[Stored data entries]
========================================

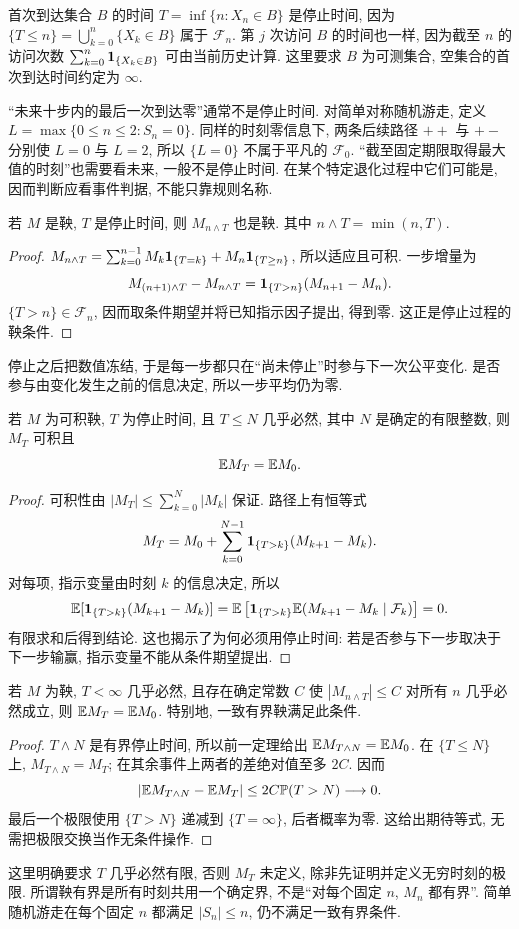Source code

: 首次到达集合 $B$ 的时间 $T=\inf\{n:X_n\in B\}$ 是停止时间, 因为
$\{T\leq n\}=\bigcup_{k=0}^n\{X_k\in B\}$ 属于 $\mathcal F_n$. 第 $j$ 次访问 $B$ 的时间也一样, 因为截至 $n$ 的访问次数 $\sum_{k=0}^n\ind_{\{X_k\in B\}}$ 可由当前历史计算. 这里要求 $B$ 为可测集合, 空集合的首次到达时间约定为 $\infty$.

“未来十步内的最后一次到达零”通常不是停止时间. 对简单对称随机游走, 定义 $L=\max\{0\leq n\leq2:S_n=0\}$. 同样的时刻零信息下, 两条后续路径 $++$ 与 $+-$ 分别使 $L=0$ 与 $L=2$, 所以 $\{L=0\}$ 不属于平凡的 $\mathcal F_0$. “截至固定期限取得最大值的时刻”也需要看未来, 一般不是停止时间. 在某个特定退化过程中它们可能是, 因而判断应看事件判据, 不能只靠规则名称.

\begin{proposition}[停止后的过程仍是鞅]
若 $M$ 是鞅, $T$ 是停止时间, 则 $M_{n\wedge T}$ 也是鞅. 其中 $n\wedge T=\min(n,T)$.
\end{proposition}
\begin{proof}
$M_{n\wedge T}=\sum_{k=0}^{n-1}M_k\ind_{\{T=k\}}+M_n\ind_{\{T\geq n\}}$, 所以适应且可积. 一步增量为
\[
 M_{(n+1)\wedge T}-M_{n\wedge T}
 =\ind_{\{T>n\}}(M_{n+1}-M_n).
\]
$\{T>n\}\in\mathcal F_n$, 因而取条件期望并将已知指示因子提出, 得到零. 这正是停止过程的鞅条件.
\end{proof}
停止之后把数值冻结, 于是每一步都只在“尚未停止”时参与下一次公平变化. 是否参与由变化发生之前的信息决定, 所以一步平均仍为零.

\begin{theorem}[有界停止时间]
若 $M$ 为可积鞅, $T$ 为停止时间, 且 $T\leq N$ 几乎必然, 其中 $N$ 是确定的有限整数, 则 $M_T$ 可积且
\[
 \E M_T=\E M_0.
\]
\end{theorem}
\begin{proof}
可积性由 $|M_T|\leq\sum_{k=0}^N|M_k|$ 保证. 路径上有恒等式
\[
 M_T=M_0+\sum_{k=0}^{N-1}\ind_{\{T>k\}}(M_{k+1}-M_k).
\]
对每项, 指示变量由时刻 $k$ 的信息决定, 所以
\[
 \E[\ind_{\{T>k\}}(M_{k+1}-M_k)]
 =\E\left[\ind_{\{T>k\}}\E(M_{k+1}-M_k\mid\mathcal F_k)\right]=0.
\]
有限求和后得到结论. 这也揭示了为何必须用停止时间: 若是否参与下一步取决于下一步输赢, 指示变量不能从条件期望提出.
\end{proof}

\begin{theorem}[有界过程与几乎必然有限的停止时间]
若 $M$ 为鞅, $T<\infty$ 几乎必然, 且存在确定常数 $C$ 使
$|M_{n\wedge T}|\leq C$ 对所有 $n$ 几乎必然成立, 则
$\E M_T=\E M_0$. 特别地, 一致有界鞅满足此条件.
\end{theorem}
\begin{proof}
$T\wedge N$ 是有界停止时间, 所以前一定理给出
$\E M_{T\wedge N}=\E M_0$. 在 $\{T\leq N\}$ 上,
$M_{T\wedge N}=M_T$; 在其余事件上两者的差绝对值至多 $2C$. 因而
\[
 |\E M_{T\wedge N}-\E M_T|\leq2C\Prob(T>N)\longrightarrow0.
\]
最后一个极限使用 $\{T>N\}$ 递减到 $\{T=\infty\}$, 后者概率为零. 这给出期待等式, 无需把极限交换当作无条件操作.
\end{proof}
这里明确要求 $T$ 几乎必然有限, 否则 $M_T$ 未定义, 除非先证明并定义无穷时刻的极限. 所谓鞅有界是所有时刻共用一个确定界, 不是“对每个固定 $n$, $M_n$ 都有界”. 简单随机游走在每个固定 $n$ 都满足 $|S_n|\leq n$, 仍不满足一致有界条件.


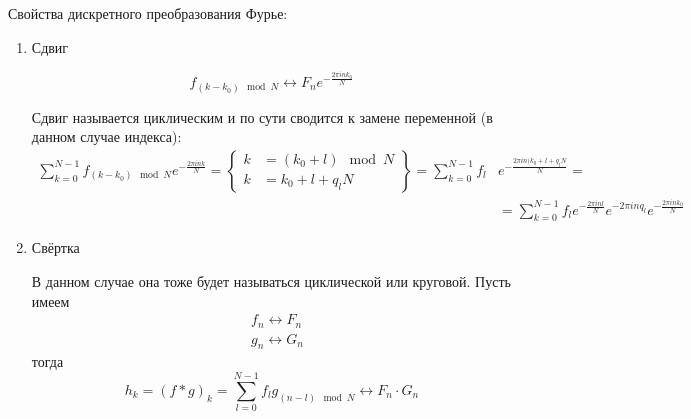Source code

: Свойства дискретного преобразования Фурье:
\begin{enumerate}
\item Сдвиг

\begin{equation*}
f_{(k - k_0)\mod N} \longleftrightarrow F_n e^{- \frac{2 \pi i n k_0}{N}}
\end{equation*}

Сдвиг называется циклическим и по сути сводится к замене переменной (в данном случае индекса):
\begin{equation*}
\begin{aligned}
\sum\limits_{k = 0}^{N - 1} f_{(k - k_0)\mod N} e^{-\frac{2 \pi i n k}{N}} = \left\{
\begin{aligned}  k &= (k_0 + l) \mod N \\ k &= k_0 + l + q_ l N \end{aligned} \right\} = \sum\limits_{k = 0}^{N - 1} f_l &e^{-\frac{2 \pi i n (k_0 + l + q_lN}{N}} = \\ &=\sum\limits_{k = 0}^{N - 1} f_l e^{-\frac{2 \pi i n l}{N}}  e^{-2 \pi i n q_l}  e^{-\frac{2 \pi i n k_0}{N}}
\end{aligned}
\end{equation*}

\item Свёртка

В данном случае она тоже будет называться циклической или круговой. Пусть имеем
\begin{equation*}
\begin{aligned}
&f_n \longleftrightarrow F_n\\
&g_n \longleftrightarrow G_n
\end{aligned}
\end{equation*}
тогда 
\begin{equation*}
h_k = (f \ast g)_k = \sum\limits_{l = 0}^{N - 1} f_l g_{(n - l) \mod N} \longleftrightarrow F_n \cdot G_n
\end{equation*}
\end{enumerate}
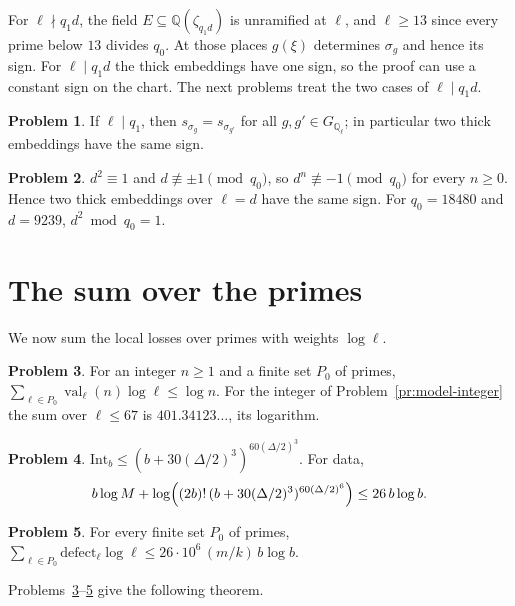 \documentclass[reqno]{amsart}
\theoremstyle{definition}
\newtheorem{problem}{Problem}[section]
\theoremstyle{plain}
\newcommand{\Q}{\mathbb{Q}}
\newcommand{\val}{\operatorname{val}}
\newcommand{\defect}{\mathrm{defect}}
\newcommand{\Int}{\mathrm{Int}}
\newcommand{\Gl}{G_{\Q_\ell}}
\newcommand{\half}{(\Delta/2)}
\begin{document}
For \(\ell \nmid q_1d\), the field \(E \subseteq \Q(\zeta_{q_1d})\) is unramified at \(\ell\), and \(\ell\ge13\) since every prime below \(13\) divides \(q_0\).  At those places \(g(\xi)\) determines \(\sigma_g\) and hence its sign.  For \(\ell\mid q_1d\) the thick embeddings have one sign, so the proof can use a constant sign on the chart.  The next problems treat the two cases of \(\ell\mid q_1d\).

\begin{problem}\label{pr:sign-q1}
If \(\ell \mid q_1\), then \(s_{\sigma_g} = s_{\sigma_{g'}}\) for all \(g, g' \in \Gl\); in particular two thick embeddings have the same sign.
\end{problem}

\begin{problem}\label{pr:sign-d}
\(d^2 \equiv 1\) and \(d \not\equiv \pm1 \pmod{q_0}\), so \(d^n \not\equiv -1 \pmod{q_0}\) for every \(n \ge 0\).  Hence two thick embeddings over \(\ell = d\) have the same sign.  For \(q_0 = 18480\) and \(d = 9239\), \(d^2 \bmod q_0 = 1\).
\end{problem}

\section{The sum over the primes}\label{sec:sum}

We now sum the local losses over primes with weights \(\log\ell\).

\begin{problem}\label{pr:sum-log}
For an integer \(n \ge 1\) and a finite set \(P_0\) of primes, \(\sum_{\ell \in P_0} \val_\ell(n)\log\ell \le \log n\).  For the integer of Problem~\ref{pr:model-integer} the sum over \(\ell \le 67\) is \(401.34123\ldots\), its logarithm.
\end{problem}

\begin{problem}\label{pr:int-bound}
\(\Int_b \le (b + 30\half^3)^{60\half^3}\).  For data,
\[
  b\log M + \log\Bigl((2b)!\,(b + 30\half^3)^{60\half^6}\Bigr) \le 26\, b\log b .
\]
\end{problem}

\begin{problem}\label{pr:defect-sum}
For every finite set \(P_0\) of primes, \(\sum_{\ell \in P_0}\defect_\ell\log\ell \le 26\cdot 10^6\,(m/k)\,b\log b\).
\end{problem}

Problems~\ref{pr:sum-log}--\ref{pr:defect-sum} give the following theorem.
\end{document}
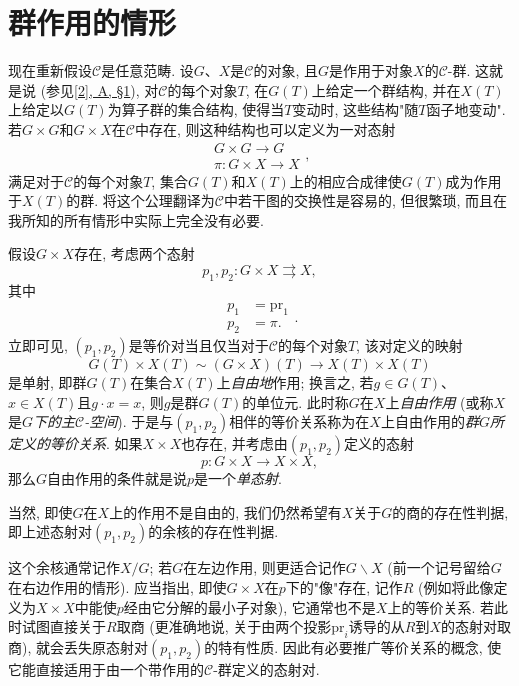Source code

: \chapter{群作用的情形}\thispagestyle{fancy}\label{fga3.iii-3}
\par{}现在重新假设\(\mathcal {C}\)是任意范畴. 设\(G\)、\(X\)是\(\mathcal {C}\)的对象, 且\(G\)是作用于对象\(X\)的\(\mathcal {C}\)-群. 这就是说 (参见\hyperref[fga3.ii-a.1]{[2], A, §1}), 对\(\mathcal {C}\)的每个对象\(T\), 在\(G(T)\)上给定一个群结构, 并在\(X(T)\)上给定以\(G(T)\)为算子群的集合结构, 使得当\(T\)变动时, 这些结构"随\(T\)函子地变动". 若\(G\times  G\)和\(G\times  X\)在\(\mathcal {C}\)中存在, 则这种结构也可以定义为一对态射\[     
\begin {gathered}       G\times  G\to  G     \\\pi \colon  G\times  X\to  X     
\end {gathered},\] 满足对于\(\mathcal {C}\)的每个对象\(T\), 集合\(G(T)\)和\(X(T)\)上的相应合成律使\(G(T)\)成为作用于\(X(T)\)的群. 将这个公理翻译为\(\mathcal {C}\)中若干图的交换性是容易的, 但很繁琐, 而且在我所知的所有情形中实际上完全没有必要.
\par{}假设\(G\times  X\)存在, 考虑两个态射\[     p_1,p_2\colon  G\times  X\rightrightarrows  X,\] 其中\[     
\begin {aligned}       p_1 &= \mathrm {pr}_1     \\p_2 &= \pi .     
\end {aligned}.\] 立即可见, \((p_1,p_2)\)是等价对当且仅当对于\(\mathcal {C}\)的每个对象\(T\), 该对定义的映射\[     G(T)\times  X(T)     \sim  (G\times  X)(T) \to  X(T)\times  X(T)   \]是单射, 即群\(G(T)\)在集合\(X(T)\)上\emph{自由地}作用; 换言之, 若\(g\in  G(T)\)、\(x\in  X(T)\)且\(g\cdot  x=x\), 则\(g\)是群\(G(T)\)的单位元. 此时称\(G\)在\(X\)上\emph{自由作用} (或称\(X\)是\emph{\(G\)下的主\(\mathcal {C}\)-空间}). 于是与\((p_1,p_2)\)相伴的等价关系称为在\(X\)上自由作用的\emph{群\(G\)所定义的等价关系}. 如果\(X\times  X\)也存在, 并考虑由\((p_1,p_2)\)定义的态射\[     p\colon  G\times  X\to  X\times  X,\] 那么\(G\)自由作用的条件就是说\(p\)是一个\emph{单态射}.
\par{}当然, 即使\(G\)在\(X\)上的作用不是自由的, 我们仍然希望有\(X\)关于\(G\)的商的存在性判据, 即上述态射对\((p_1,p_2)\)的余核的存在性判据.
\par{}这个余核通常记作\(X/G\); 若\(G\)在左边作用, 则更适合记作\(G\backslash  X\) (前一个记号留给\(G\)在右边作用的情形). 应当指出, 即使\(G\times  X\)在\(p\)下的"像"存在, 记作\(R\) (例如将此像定义为\(X\times  X\)中能使\(p\)经由它分解的最小子对象), 它通常也不是\(X\)上的等价关系. 若此时试图直接关于\(R\)取商 (更准确地说, 关于由两个投影\(\mathrm {pr}_i\)诱导的从\(R\)到\(X\)的态射对取商), 就会丢失原态射对\((p_1,p_2)\)的特有性质. 因此有必要推广等价关系的概念, 使它能直接适用于由一个带作用的\(\mathcal {C}\)-群定义的态射对.
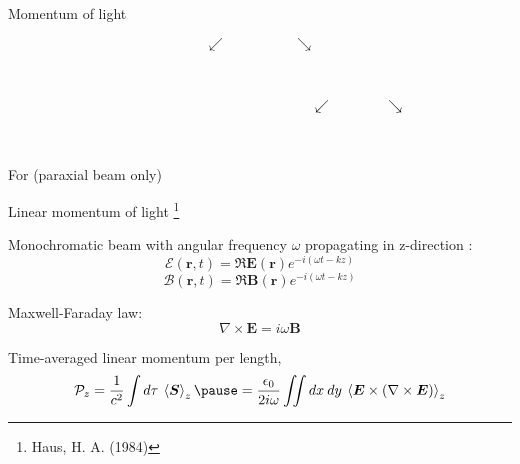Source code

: \documentclass[12pt, dvipsnames]{beamer}
\numberwithin{equation}{section}
\newcommand\blfootnote[1]{%
	\begingroup
	\renewcommand\thefootnote{}\footnote{#1}%
	\addtocounter{footnote}{-1}%
	\endgroup
}
\begin{document}
\begin{frame}{Momentum of light}
	\begin{center}
		\vspace{-4mm}\pause
		$$\swarrow\hspace{2cm}\searrow$$\\\vspace{-4mm}\pause
		\hspace{1cm}\\ \vspace{-8mm}\pause
		$$\hspace{5cm}\swarrow\hspace{1.5cm}\searrow$$\\\vspace{-4mm}\pause
		\hspace{5cm}\hspace{1cm}\\\vspace{1cm}
		\alert{\centering For (paraxial beam only)}
		
	\end{center}
\end{frame}

\begin{frame}{Linear momentum of light}\blfootnote{Haus, H. A. (1984)}
	Monochromatic beam with angular frequency $\omega$ propagating in z-direction :
	$$\boldsymbol{\mathcal{E}}(\boldsymbol{r},t) = \Re{\boldsymbol{E}(\boldsymbol{r}) e^{-i(\omega t-kz )}}$$
	$$\boldsymbol{\mathcal{B}}(\boldsymbol{r},t) = \Re{\boldsymbol{B}(\boldsymbol{r}) e^{-i (\omega t-kz ) }}$$\pause
	
	Maxwell-Faraday law:
	$$\nabla\times\boldsymbol{E}= i\omega \boldsymbol{B} $$\pause
	
	Time-averaged linear momentum per length,
	$$\mathcal{P}_z = \frac{1}{c^2}\int d\tau\: \expval{\boldsymbol{S}}_z\pause
	=\frac{\epsilon_0}{2i\omega}\iint  dx\:dy\: \expval{\boldsymbol{E}\times (\nabla\times\boldsymbol{E})}_z$$
\end{frame}
\end{document}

========================================

List every line in the records above that contains the word "blfootnote".

• EXERCISE OUTPUT:
\newcommand\blfootnote[1]{%
\begin{frame}{Linear momentum of light}\blfootnote{Haus, H. A. (1984)}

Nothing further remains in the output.